# X Caliber Adapter System



## pharmer14 (Oct 27, 2012)

Does anyone have any experience with this? Is it a system worth the investment?

X Caliber Converts Shotgun

$450 sounds expensive, but when you're talking about 10 different guns in 1, it makes much more sense financially...


----------



## rice paddy daddy (Jul 17, 2012)

MCA Sports in Alaska has been making inserts and adapters for years.
MCA Sports: Chamber Adapters, Inserts and Cast Bullets, Our Home Page!
A lot cheaper than $450


----------



## pharmer14 (Oct 27, 2012)

rice paddy daddy said:


> MCA Sports in Alaska has been making inserts and adapters for years.
> MCA Sports: Chamber Adapters, Inserts and Cast Bullets, Our Home Page!
> A lot cheaper than $450


By my understanding, the X Caliber system's price is $450 for 8 adapters. The link you provided appears to be $99 for 1...


----------



## BigCheeseStick (Aug 7, 2013)

$450 buys a pretty nice pistol. And would be a backup to the long gun. Fully functional, concealed if needed, loaded, ready to shoot. Those barrel inserts are to heavy and large for practical bug out use imo. And if your using them in a bug IN situation your far better off having a complete ready to fire second firearm that somebody else can use to back you up rather than having a bunch of spare parts laying around for a single weapon.

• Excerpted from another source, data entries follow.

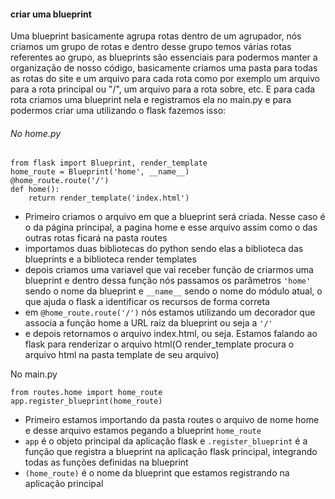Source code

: 
#### criar uma blueprint 
Uma blueprint basicamente agrupa rotas dentro de um agrupador, nós criamos um grupo de rotas e dentro desse grupo temos várias rotas referentes ao grupo, as blueprints são essenciais para podermos manter a organização de nosso código, basicamente criamos uma pasta para todas as rotas do site e um arquivo para cada rota como por exemplo um arquivo para a rota principal ou "/", um arquivo para a rota sobre, etc. E para cada rota criamos uma blueprint nela e registramos ela no main.py e para podermos criar uma utilizando o flask fazemos isso:

###### No home.py 
```
from flask import Blueprint, render_template
home_route = Blueprint('home', __name__)
@home_route.route('/')
def home():
	return render_template('index.html')
```

- Primeiro criamos o arquivo em que a blueprint será criada. Nesse caso é o da página principal, a pagina home e esse arquivo assim como o das outras rotas ficará na pasta routes
- importamos duas bibliotecas do python sendo elas a biblioteca das blueprints e a biblioteca render templates
- depois criamos uma variavel que vai receber função de criarmos uma blueprint e dentro dessa função nós passamos os parâmetros `'home'` sendo o nome da blueprint e `__name__` sendo o nome do módulo atual, o que ajuda o flask a identificar os recursos de forma correta
- em `@home_route.route('/')` nós estamos  utilizando um decorador que associa a função home a URL raiz da blueprint ou seja a `'/'` 
- e depois retornamos o arquivo index.html, ou seja. Estamos falando ao flask para renderizar o arquivo html(O render_template procura o arquivo html na pasta template de seu arquivo)

No main.py

```
from routes.home import home_route
app.register_blueprint(home_route)
```

- Primeiro estamos importando da pasta routes o arquivo de nome home e desse arquivo estamos pegando a blueprint `home_route`
- `app` é o objeto principal da aplicação flask e `.register_blueprint` é a função que registra a blueprint na aplicação flask principal, integrando todas as funções definidas na blueprint
- `(home_route)` é o nome da blueprint que estamos registrando na aplicação principal


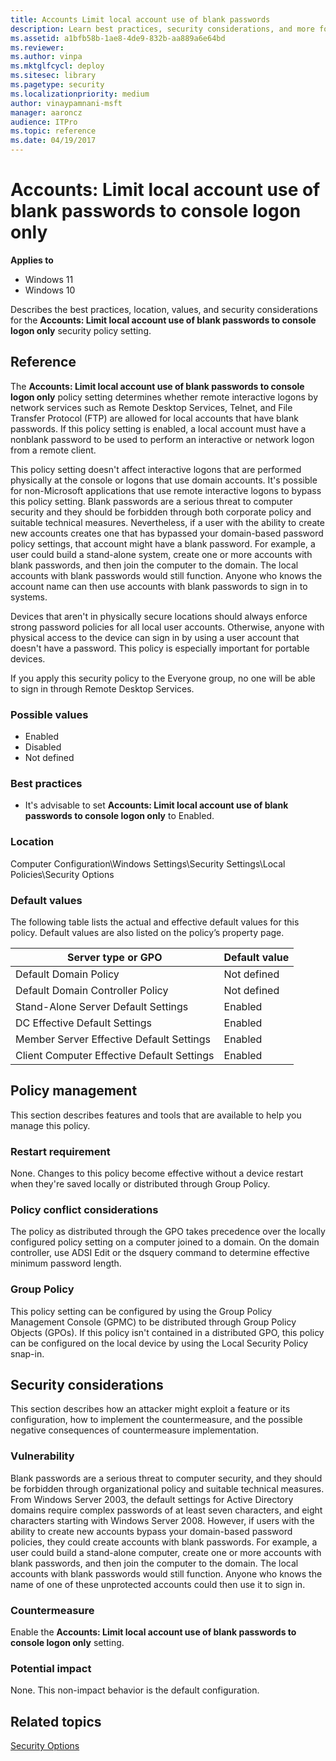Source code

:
 ```yaml
---
title: Accounts Limit local account use of blank passwords
description: Learn best practices, security considerations, and more for the policy setting, Accounts Limit local account use of blank passwords to console logon only.
ms.assetid: a1bfb58b-1ae8-4de9-832b-aa889a6e64bd
ms.reviewer:
ms.author: vinpa
ms.mktglfcycl: deploy
ms.sitesec: library
ms.pagetype: security
ms.localizationpriority: medium
author: vinaypamnani-msft
manager: aaroncz
audience: ITPro
ms.topic: reference
ms.date: 04/19/2017
---
```


# Accounts: Limit local account use of blank passwords to console logon only

**Applies to**
-   Windows 11
-   Windows 10

Describes the best practices, location, values, and security considerations for the **Accounts: Limit local account use of blank passwords to console logon only** security policy setting.

## Reference

The **Accounts: Limit local account use of blank passwords to console logon only** policy setting determines whether remote interactive logons by network services such as Remote Desktop Services, Telnet, and File Transfer Protocol (FTP) are allowed for local accounts that have blank passwords. If this policy setting is enabled, a local account must have a nonblank password to be used to perform an interactive or network logon from a remote client.

This policy setting doesn't affect interactive logons that are performed physically at the console or logons that use domain accounts. It's possible for non-Microsoft applications that use remote interactive logons to bypass this policy setting.
Blank passwords are a serious threat to computer security and they should be forbidden through both corporate policy and suitable technical measures. Nevertheless, if a user with the ability to create new accounts creates one that has bypassed your domain-based password policy settings, that account might have a blank password. For example, a user could build a stand-alone system, create one or more accounts with blank passwords, and then join the computer to the domain. The local accounts with blank passwords would still function. Anyone who knows the account name can then use accounts with blank passwords to sign in to systems.

Devices that aren't in physically secure locations should always enforce strong password policies for all local user accounts. Otherwise, anyone with physical access to the device can sign in by using a user account that doesn't have a password. This policy is especially important for portable devices.

If you apply this security policy to the Everyone group, no one will be able to sign in through Remote Desktop Services.

### Possible values

-   Enabled
-   Disabled
-   Not defined

### Best practices

-   It's advisable to set **Accounts: Limit local account use of blank passwords to console logon only** to Enabled.

### Location

Computer Configuration\\Windows Settings\\Security Settings\\Local Policies\\Security Options

### Default values

The following table lists the actual and effective default values for this policy. Default values are also listed on the policy’s property page.

| Server type or GPO | Default value |
| - | - |
| Default Domain Policy | Not defined |
| Default Domain Controller Policy | Not defined |
| Stand-Alone Server Default Settings | Enabled |
| DC Effective Default Settings | Enabled |
| Member Server Effective Default Settings | Enabled |
| Client Computer Effective Default Settings | Enabled |

## Policy management

This section describes features and tools that are available to help you manage this policy.

### Restart requirement

None. Changes to this policy become effective without a device restart when they're saved locally or distributed through Group Policy.

### Policy conflict considerations

The policy as distributed through the GPO takes precedence over the locally configured policy setting on a computer joined to a domain. On the domain controller, use ADSI Edit or the dsquery command to determine effective minimum password length.

### Group Policy

This policy setting can be configured by using the Group Policy Management Console (GPMC) to be distributed through Group Policy Objects (GPOs). If this policy isn't contained in a distributed GPO, this policy can be configured on the local device by using the Local Security Policy snap-in.

## Security considerations

This section describes how an attacker might exploit a feature or its configuration, how to implement the countermeasure, and the possible negative consequences of countermeasure implementation.

### Vulnerability

Blank passwords are a serious threat to computer security, and they should be forbidden through organizational policy and suitable technical measures. From Windows Server 2003, the default settings for Active Directory domains require complex passwords of at least seven characters, and eight characters starting with Windows Server 2008. However, if users with the ability to create new accounts bypass your domain-based password policies, they could create accounts with blank passwords. For example, a user could build a stand-alone computer, create one or more accounts with blank passwords, and then join the computer to the domain. The local accounts with blank passwords would still function. Anyone who knows the name of one of these unprotected accounts could then use it to sign in.

### Countermeasure

Enable the **Accounts: Limit local account use of blank passwords to console logon only** setting.

### Potential impact

None. This non-impact behavior is the default configuration.

## Related topics
[Security Options](security-options.md)
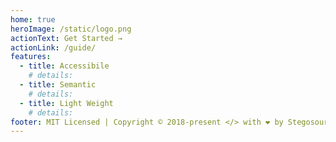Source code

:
 ```yaml
---
home: true
heroImage: /static/logo.png
actionText: Get Started →
actionLink: /guide/
features:
  - title: Accessibile
    # details:
  - title: Semantic
    # details:
  - title: Light Weight
    # details:
footer: MIT Licensed | Copyright © 2018-present </> with ❤️️ by Stegosource
---
```

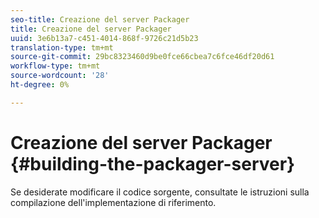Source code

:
 ```yaml
---
seo-title: Creazione del server Packager
title: Creazione del server Packager
uuid: 3e6b13a7-c451-4014-868f-9726c21d5b23
translation-type: tm+mt
source-git-commit: 29bc8323460d9be0fce66cbea7c6fce46df20d61
workflow-type: tm+mt
source-wordcount: '28'
ht-degree: 0%

---
```



# Creazione del server Packager {#building-the-packager-server}

Se desiderate modificare il codice sorgente, consultate le istruzioni sulla compilazione dell&#39;implementazione di riferimento.
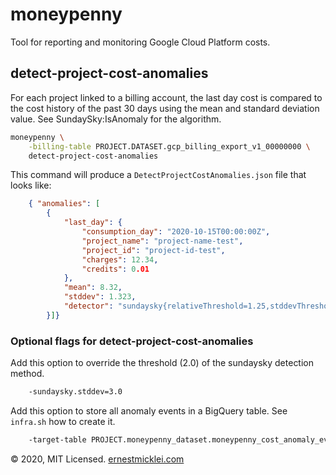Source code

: # moneypenny

Tool for reporting and monitoring Google Cloud Platform costs.

## detect-project-cost-anomalies

For each project linked to a billing account, the last day cost is compared to the cost history of the past 30 days using the mean and standard deviation value. See SundaySky:IsAnomaly for the algorithm.

```bash
moneypenny \
    -billing-table PROJECT.DATASET.gcp_billing_export_v1_00000000 \
    detect-project-cost-anomalies
```

This command will produce a `DetectProjectCostAnomalies.json` file that looks like:

```json
    { "anomalies": [
        {
            "last_day": {
                "consumption_day": "2020-10-15T00:00:00Z",
                "project_name": "project-name-test",
                "project_id": "project-id-test",
                "charges": 12.34,
                "credits": 0.01
            },
            "mean": 8.32,
            "stddev": 1.323,
            "detector": "sundaysky{relativeThreshold=1.25,stddevThreshold=2.00,absoluteThreshold=10.00}"
        }]}
```

### Optional flags for detect-project-cost-anomalies

Add this option to override the threshold (2.0) of the sundaysky detection method.

```bash
    -sundaysky.stddev=3.0
```

Add this option to store all anomaly events in a BigQuery table. See `infra.sh` how to create it.

```bash
    -target-table PROJECT.moneypenny_dataset.moneypenny_cost_anomaly_events
```

&copy; 2020, MIT Licensed. [ernestmicklei.com](http://ernestmicklei.com)
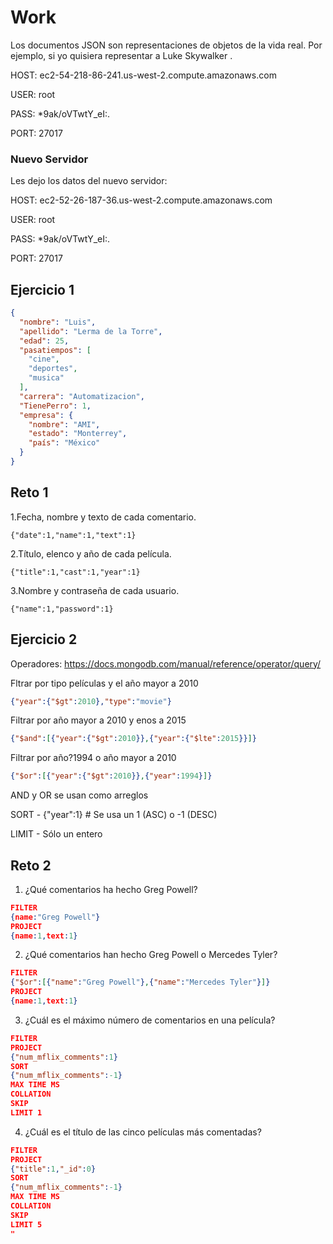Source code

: # Work

Los documentos JSON son representaciones de objetos de la vida real. Por ejemplo, si yo quisiera representar a Luke Skywalker .

HOST: ec2-54-218-86-241.us-west-2.compute.amazonaws.com

USER: root

PASS:  *9ak/oVTwtY_eI:.  

PORT: 27017

### Nuevo Servidor

Les dejo los datos del nuevo servidor:

HOST: ec2-52-26-187-36.us-west-2.compute.amazonaws.com

USER: root

PASS: *9ak/oVTwtY_eI:.

PORT: 27017

## Ejercicio 1
```json
{
  "nombre": "Luis",
  "apellido": "Lerma de la Torre",
  "edad": 25,
  "pasatiempos": [
    "cine",
    "deportes",
    "musica"
  ],
  "carrera": "Automatizacion",
  "TienePerro": 1,
  "empresa": {
    "nombre": "AMI",
    "estado": "Monterrey",
    "país": "México"
  }
}
```

## Reto 1

1.Fecha, nombre y texto de cada comentario.

`{"date":1,"name":1,"text":1}`

2.Título, elenco y año de cada película.

`{"title":1,"cast":1,"year":1}`

3.Nombre y contraseña de cada usuario.

`{"name":1,"password":1}`

## Ejercicio 2

Operadores: https://docs.mongodb.com/manual/reference/operator/query/


Fltrar por tipo películas y el año mayor a 2010
```json
{"year":{"$gt":2010},"type":"movie"}
```

Filtrar por año mayor a 2010 y enos a 2015
```json
{"$and":[{"year":{"$gt":2010}},{"year":{"$lte":2015}}]}
```
Filtrar por año?1994 o año mayor a 2010
```json
{"$or":[{"year":{"$gt":2010}},{"year":1994}]}
```

AND y OR se usan como arreglos

SORT - {"year":1} # Se usa un 1 (ASC) o -1 (DESC)

LIMIT - Sólo un entero

## Reto 2

1. ¿Qué comentarios ha hecho Greg Powell?
```json
FILTER
{name:"Greg Powell"}
PROJECT
{name:1,text:1}
```

2. ¿Qué comentarios han hecho Greg Powell o Mercedes Tyler?
```json
FILTER
{"$or":[{"name":"Greg Powell"},{"name":"Mercedes Tyler"}]}
PROJECT
{name:1,text:1}
```

3. ¿Cuál es el máximo número de comentarios en una película?
```json
FILTER
PROJECT
{"num_mflix_comments":1}
SORT
{"num_mflix_comments":-1}
MAX TIME MS
COLLATION
SKIP
LIMIT 1
```

4. ¿Cuál es el título de las cinco películas más comentadas?

```json
FILTER
PROJECT
{"title":1,"_id":0}
SORT
{"num_mflix_comments":-1}
MAX TIME MS
COLLATION
SKIP
LIMIT 5
"
```
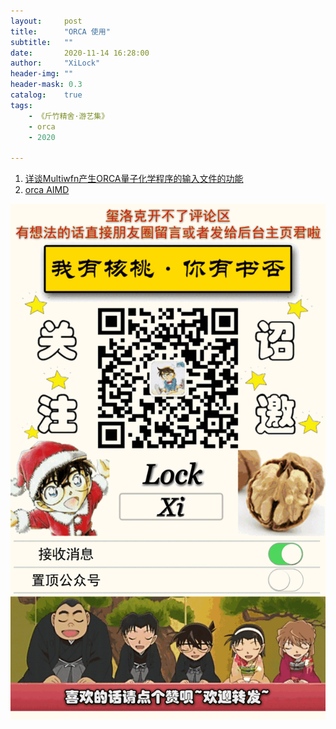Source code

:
 ```yaml
---
layout:     post
title:      "ORCA 使用"
subtitle:   ""
date:       2020-11-14 16:28:00
author:     "XiLock"
header-img: ""
header-mask: 0.3
catalog:    true
tags:
    - 《斤竹精舍·游艺集》
    - orca
    - 2020

---
```


1. [详谈Multiwfn产生ORCA量子化学程序的输入文件的功能](http://sobereva.com/490)
1. [orca AIMD](https://brehm-research.de/orcamd.php)

![](/img/wc-tail.GIF)
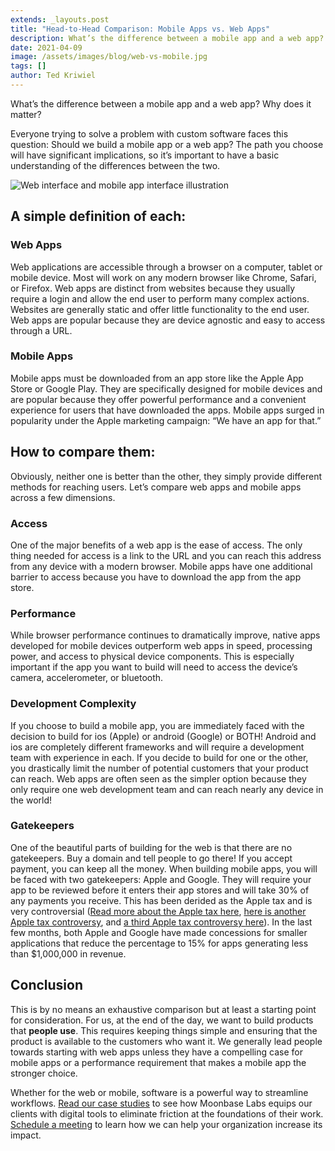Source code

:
 ```yaml
---
extends: _layouts.post
title: "Head-to-Head Comparison: Mobile Apps vs. Web Apps"
description: What’s the difference between a mobile app and a web app? Why does it matter? .
date: 2021-04-09
image: /assets/images/blog/web-vs-mobile.jpg
tags: []
author: Ted Kriwiel
---
```


What’s the difference between a mobile app and a web app? Why does it matter?

Everyone trying to solve a problem with custom software faces this question: Should we build a mobile app or a web app? The path you choose will have significant implications, so it’s important to have a basic understanding of the differences between the two.

![Web interface and mobile app interface illustration](/assets/images/blog/web-vs-mobile.jpg)

## A simple definition of each:

### Web Apps

Web applications are accessible through a browser on a computer, tablet or mobile device. Most will work on any modern browser like Chrome, Safari, or Firefox. Web apps are distinct from websites because they usually require a login and allow the end user to perform many complex actions. Websites are generally static and offer little functionality to the end user. Web apps are popular because they are device agnostic and easy to access through a URL.

### Mobile Apps

Mobile apps must be downloaded from an app store like the Apple App Store or Google Play. They are specifically designed for mobile devices and are popular because they offer powerful performance and a convenient experience for users that have downloaded the apps. Mobile apps surged in popularity under the Apple marketing campaign: “We have an app for that.”

## How to compare them:

Obviously, neither one is better than the other, they simply provide different methods for reaching users. Let’s compare web apps and mobile apps across a few dimensions.

### Access

One of the major benefits of a web app is the ease of access. The only thing needed for access is a link to the URL and you can reach this address from any device with a modern browser. Mobile apps have one additional barrier to access because you have to download the app from the app store.

### Performance

While browser performance continues to dramatically improve, native apps developed for mobile devices outperform web apps in speed, processing power, and access to physical device components. This is especially important if the app you want to build will need to access the device’s camera, accelerometer, or bluetooth.

### Development Complexity

If you choose to build a mobile app, you are immediately faced with the decision to build for ios (Apple) or android (Google) or BOTH! Android and ios are completely different frameworks and will require a development team with experience in each. If you decide to build for one or the other, you drastically limit the number of potential customers that your product can reach. Web apps are often seen as the simpler option because they only require one web development team and can reach nearly any device in the world!

### Gatekeepers

One of the beautiful parts of building for the web is that there are no gatekeepers. Buy a domain and tell people to go there! If you accept payment, you can keep all the money. When building mobile apps, you will be faced with two gatekeepers: Apple and Google. They will require your app to be reviewed before it enters their app stores and will take 30% of any payments you receive. This has been derided as the Apple tax and is very controversial ([Read <span class="sr-only">more about the Apple tax </span>here](https://www.businessinsider.com/apple-developer-rage-30-percent-app-store-tax-2020-6), [here<span class="sr-only"> is another Apple tax controversy</span>](https://www.business-standard.com/article/companies/google-delays-adopting-controversial-30-in-app-commission-from-jan-to-sept-120112300691_1.html), and [<span class="sr-only">a third Apple tax controversy </span>here](https://hey.com/apple/)). In the last few months, both Apple and Google have made concessions for smaller applications that reduce the percentage to 15% for apps generating less than $1,000,000 in revenue.

## Conclusion

This is by no means an exhaustive comparison but at least a starting point for consideration. For us, at the end of the day, we want to build products that **people use**. This requires keeping things simple and ensuring that the product is available to the customers who want it. We generally lead people towards starting with web apps unless they have a compelling case for mobile apps or a performance requirement that makes a mobile app the stronger choice.

Whether for the web or mobile, software is a powerful way to streamline workflows. [Read our case studies](/case-studies) to see how Moonbase Labs equips our clients with digital tools to eliminate friction at the foundations of their work. [Schedule a meeting](/contact) to learn how we can help your organization increase its impact.
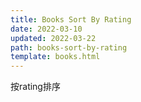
 ```yaml
---
title: Books Sort By Rating
date: 2022-03-10
updated: 2022-03-22
path: books-sort-by-rating
template: books.html
---
```


按rating排序
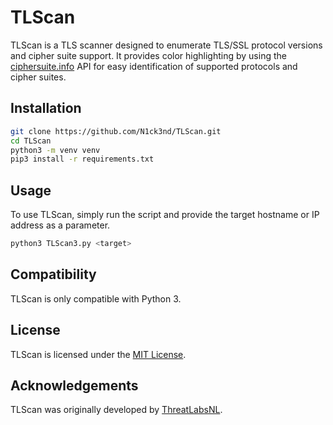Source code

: # TLScan

TLScan is a TLS scanner designed to enumerate TLS/SSL protocol versions and cipher suite support. It provides color highlighting by using the [ciphersuite.info](https://ciphersuite.info/) API for easy identification of supported protocols and cipher suites.

## Installation

```bash
git clone https://github.com/N1ck3nd/TLScan.git
cd TLScan
python3 -m venv venv
pip3 install -r requirements.txt
```

## Usage

To use TLScan, simply run the script and provide the target hostname or IP address as a parameter.

```bash
python3 TLScan3.py <target>
```

## Compatibility

TLScan is only compatible with Python 3.

## License

TLScan is licensed under the [MIT License](https://github.com/ThreatLabsNL/TLScan/blob/master/License.txt).

## Acknowledgements

TLScan was originally developed by [ThreatLabsNL](https://github.com/ThreatLabsNL/TLScan). 
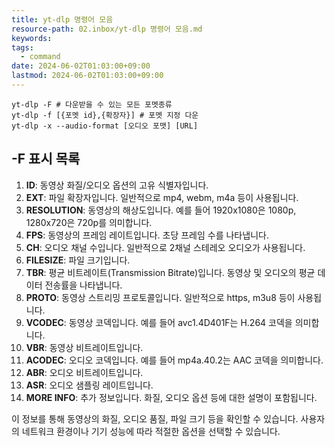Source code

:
 ```yaml
---
title: yt-dlp 명령어 모음
resource-path: 02.inbox/yt-dlp 명령어 모음.md
keywords:
tags:
  - command
date: 2024-06-02T01:03:00+09:00
lastmod: 2024-06-02T01:03:00+09:00
---
```

```shell
yt-dlp -F # 다운받을 수 있는 모든 포멧종류
yt-dlp -f [{포멧 id},{확장자}] # 포멧 지정 다운
yt-dlp -x --audio-format [오디오 포맷] [URL]
```







## -F 표시 목록
1. **ID**: 동영상 화질/오디오 옵션의 고유 식별자입니다.
2. **EXT**: 파일 확장자입니다. 일반적으로 mp4, webm, m4a 등이 사용됩니다.
3. **RESOLUTION**: 동영상의 해상도입니다. 예를 들어 1920x1080은 1080p, 1280x720은 720p를 의미합니다.
4. **FPS**: 동영상의 프레임 레이트입니다. 초당 프레임 수를 나타냅니다.
5. **CH**: 오디오 채널 수입니다. 일반적으로 2채널 스테레오 오디오가 사용됩니다.
6. **FILESIZE**: 파일 크기입니다.
7. **TBR**: 평균 비트레이트(Transmission Bitrate)입니다. 동영상 및 오디오의 평균 데이터 전송률을 나타냅니다.
8. **PROTO**: 동영상 스트리밍 프로토콜입니다. 일반적으로 https, m3u8 등이 사용됩니다.
9. **VCODEC**: 동영상 코덱입니다. 예를 들어 avc1.4D401F는 H.264 코덱을 의미합니다.
10. **VBR**: 동영상 비트레이트입니다.
11. **ACODEC**: 오디오 코덱입니다. 예를 들어 mp4a.40.2는 AAC 코덱을 의미합니다.
12. **ABR**: 오디오 비트레이트입니다.
13. **ASR**: 오디오 샘플링 레이트입니다.
14. **MORE INFO**: 추가 정보입니다. 화질, 오디오 옵션 등에 대한 설명이 포함됩니다.

이 정보를 통해 동영상의 화질, 오디오 품질, 파일 크기 등을 확인할 수 있습니다. 사용자의 네트워크 환경이나 기기 성능에 따라 적절한 옵션을 선택할 수 있습니다.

All these same things apply to any gun conversion kits in my opinion. Their a fun idea / toy. But the negatives out weigh the positives in most practical scenarios.


----------



## Meangreen (Dec 6, 2012)

You can find inserts in all calibers and don't pay more than $30 a piece. Ebay and Amazon sell them and I have the .22 insert for my .410 and it works but you have to remove the insert and clear the barrel with a dowel each time you shoot it and accuracy is like shooting a derringer with a smooth bore. I do see that the system your looking at has rifled 7" barrels that would increase accuracy but still has the limitations of not having an ejector.

Amazon.com: Adapter Sleeve / convert your shotgun chamber from 12 Ga. to .410 Ga. / Ammo Adapter / Gauge Reducer / Ammo Converter /: Sports & Outdoors

12 Gauge to 20 Gauge Shotgun Adapter Chamber Reducer Insert | eBay


----------



## PaulS (Mar 11, 2013)

I have to tell you that with a little imagination and a couple of hours of work you can make your own 12 to 410 adapter. All it takes is a piece of schedule 80 pipe of the correct diameter, a drill and some tape. If you want it to eject the shell that will take about two hours more. Before bedtime I can make two adapters from 12ga. to 3006 with a couple of old barrels I have laying around. I could do the same thing with my 20 gauge to 45 caliber - you pick the cartridge; 45 ACP, 45 colt, 45-70. Any one of those is easily doable with hand tools, some skill, and a bit of imagination.


----------



## Deebo (Oct 27, 2012)

PaulS said:


> I have to tell you that with a little imagination and a couple of hours of work you can make your own 12 to 410 adapter. All it takes is a piece of schedule 80 pipe of the correct diameter, a drill and some tape. If you want it to eject the shell that will take about two hours more. Before bedtime I can make two adapters from 12ga. to 3006 with a couple of old barrels I have laying around. I could do the same thing with my 20 gauge to 45 caliber - you pick the cartridge; 45 ACP, 45 colt, 45-70. Any one of those is easily doable with hand tools, some skill, and a bit of imagination.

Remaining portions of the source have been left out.